Si estamos bien afirmados en la tierra nos sentiremos fuertes y seguros sintiéndonos dueños de nosotros mismos en cuanto a las decisiones a tomar y en el interactuar con otras personas.
En bioenergética se le llama "grounding" al tener los pies en la tierra y este concepto implica el enraizarse, no simplemente apoyarse sobre el piso. Sería estar conectado con esta realidad, con la vida, con el propio cuerpo, con la sexualidad y con el lugar que ocupo con relación a los demás. La mayoría de las personas viven en la mente, en sus pensamientos e ilusiones y de esta manera va desconectando la parte baja del cuerpo. Esto lleva a pararse y caminar mecánicamente sin tomar conciencia de que se está sobre la tierra y que en realidad ella debería sostenernos. El hecho de estar "volando" o en el "aire" sería una manera de irse y no tomar contacto con las dificultades que pudieran presentarse, intentando de esa manera no sentirlos o negarlos.

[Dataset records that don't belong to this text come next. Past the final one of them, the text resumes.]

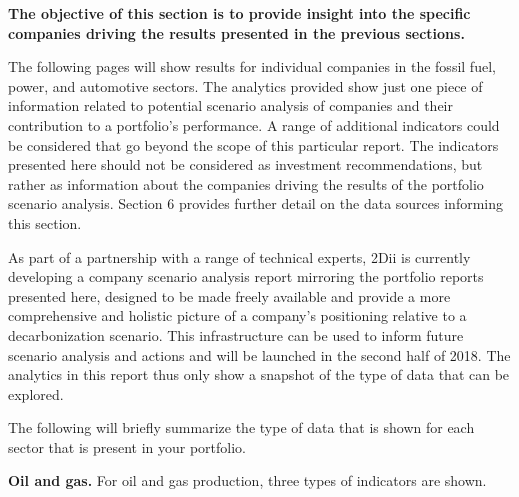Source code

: \documentclass[10pt,table,a4]{article}\usepackage[]{graphicx}\usepackage[]{color}
\begin{document}
	\begin{multicols}{2}
		
		\textbf{The objective of this section is to provide insight into the specific companies driving the results presented in the previous sections.}
		
		The following pages will show results for individual companies in the fossil fuel, power, and automotive sectors. The analytics provided show just one piece of information related to potential scenario analysis of companies and their contribution to a portfolio's performance. A range of additional indicators could be considered that go beyond the scope of this particular report. The indicators presented here should not be considered as investment recommendations, but rather as information about the companies driving the results of the portfolio scenario analysis. Section 6 provides further detail on the data sources informing this section. 
		
		As part of a partnership with a range of technical experts, 2Dii is currently developing a company scenario analysis report mirroring the portfolio reports presented here, designed to be made freely available and provide a more comprehensive and holistic picture of a company's positioning relative to a decarbonization scenario. This infrastructure can be used to inform future scenario analysis and actions and will be launched in the second half of 2018. The analytics in this report thus only show a snapshot of the type of data that can be explored. 
		
		The following will briefly summarize the type of data that is shown for each sector that is present in your portfolio. 
		
		\textbf{Oil and gas.} For oil and gas production, three types of indicators are shown. 
		

\end{multicols}
\end{document}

Pero el problema es que si no se está bien afirmado "al menor empujón" uno puede caerse, lo cual podría traer sentimientos de confusión y reforzar la inseguridad. Cuanto más enraizada este una persona más internamente segura se sentirá. El tomar contacto con nuestro cuerpo, sus fuerzas y debilidades nos abrirá a una mayor comprensión de nosotros mismos.
La bioenergética es un trabajo integrador que nos ayudará en la aceptación de nuestro "lado oscuro", como algo más natural y que en definitiva forma parte de nuestra vida y nuestro aprendizaje. Es una manera de librarse de viejas cargas y sentirse más libres y cómodos en el propio cuerpo.
Quizás como cuando éramos niños, recobrando la flexibilidad y la alegría.